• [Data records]
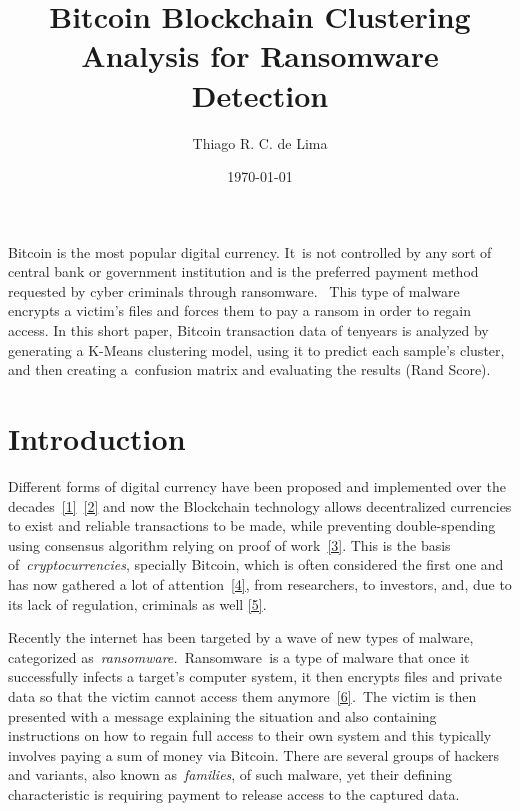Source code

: \documentclass[10pt]{article}
\renewenvironment{abstract}
  {{\bfseries\noindent{\abstractname}\par\nobreak}\footnotesize}
  {\bigskip}
\begin{document}
\title{Bitcoin Blockchain Clustering Analysis for Ransomware Detection}



\author{Thiago R. C. de Lima}%


\vspace{-1em}



  \date{\today}


\begingroup
\let\center\flushleft
\let\endcenter\endflushleft
\maketitle
\endgroup





\begin{abstract}
Bitcoin is the most popular digital currency. It~is not controlled by
any sort of central bank or government institution and is the preferred
payment method requested by cyber criminals through ransomware.~ This
type of malware encrypts a victim's files and forces them to pay a
ransom in order to regain access. In this short paper, Bitcoin
transaction data of tenyears is analyzed by generating a K-Means
clustering model, using it to predict each sample's cluster, and then
creating a~confusion matrix and evaluating the results (Rand Score).%
\end{abstract}%



\sloppy


\section*{Introduction}

{\label{489411}}

Different forms of digital currency have been proposed and implemented
over the decades~\hyperref[csl:1]{[1]}~\hyperref[csl:2]{[2]} and now the
Blockchain technology allows decentralized currencies to exist and
reliable transactions to be made, while preventing double-spending using
consensus algorithm relying on proof of work~\hyperref[csl:3]{[3]}. This is
the basis of~\emph{cryptocurrencies}, specially Bitcoin, which is often
considered the first one and has now gathered a lot of
attention~\hyperref[csl:4]{[4]}, from researchers, to investors, and, due
to its lack of regulation, criminals as well \hyperref[csl:5]{[5]}.~

Recently the internet has been targeted by a wave of new types of
malware, categorized as~\emph{ransomware.~}Ransomware\emph{~}is a type
of malware that once it successfully infects a target's computer system,
it then encrypts files and private data so that the victim cannot access
them anymore~\hyperref[csl:6]{[6]}\emph{.}~The victim is then presented
with a message explaining the situation and also containing instructions
on how to regain full access to their own system and this typically
involves paying a sum of money via Bitcoin. There are several groups of
hackers and variants, also known as~\emph{families}, of such malware,
yet their defining characteristic is requiring payment to release access
to the captured data.
\end{document}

• [How to complete this task]
This exercise asks for the data above to be given again exactly, without pictures.

• [Task solution]
Source code

: \documentclass[10pt]{article}
\renewenvironment{abstract}
  {{\bfseries\noindent{\abstractname}\par\nobreak}\footnotesize}
  {\bigskip}
\begin{document}
\title{Bitcoin Blockchain Clustering Analysis for Ransomware Detection}



\author{Thiago R. C. de Lima}%


\vspace{-1em}



  \date{\today}


\begingroup
\let\center\flushleft
\let\endcenter\endflushleft
\maketitle
\endgroup





\begin{abstract}
Bitcoin is the most popular digital currency. It~is not controlled by
any sort of central bank or government institution and is the preferred
payment method requested by cyber criminals through ransomware.~ This
type of malware encrypts a victim's files and forces them to pay a
ransom in order to regain access. In this short paper, Bitcoin
transaction data of tenyears is analyzed by generating a K-Means
clustering model, using it to predict each sample's cluster, and then
creating a~confusion matrix and evaluating the results (Rand Score).%
\end{abstract}%



\sloppy


\section*{Introduction}

{\label{489411}}

Different forms of digital currency have been proposed and implemented
over the decades~\hyperref[csl:1]{[1]}~\hyperref[csl:2]{[2]} and now the
Blockchain technology allows decentralized currencies to exist and
reliable transactions to be made, while preventing double-spending using
consensus algorithm relying on proof of work~\hyperref[csl:3]{[3]}. This is
the basis of~\emph{cryptocurrencies}, specially Bitcoin, which is often
considered the first one and has now gathered a lot of
attention~\hyperref[csl:4]{[4]}, from researchers, to investors, and, due
to its lack of regulation, criminals as well \hyperref[csl:5]{[5]}.~

Recently the internet has been targeted by a wave of new types of
malware, categorized as~\emph{ransomware.~}Ransomware\emph{~}is a type
of malware that once it successfully infects a target's computer system,
it then encrypts files and private data so that the victim cannot access
them anymore~\hyperref[csl:6]{[6]}\emph{.}~The victim is then presented
with a message explaining the situation and also containing instructions
on how to regain full access to their own system and this typically
involves paying a sum of money via Bitcoin. There are several groups of
hackers and variants, also known as~\emph{families}, of such malware,
yet their defining characteristic is requiring payment to release access
to the captured data.
\end{document}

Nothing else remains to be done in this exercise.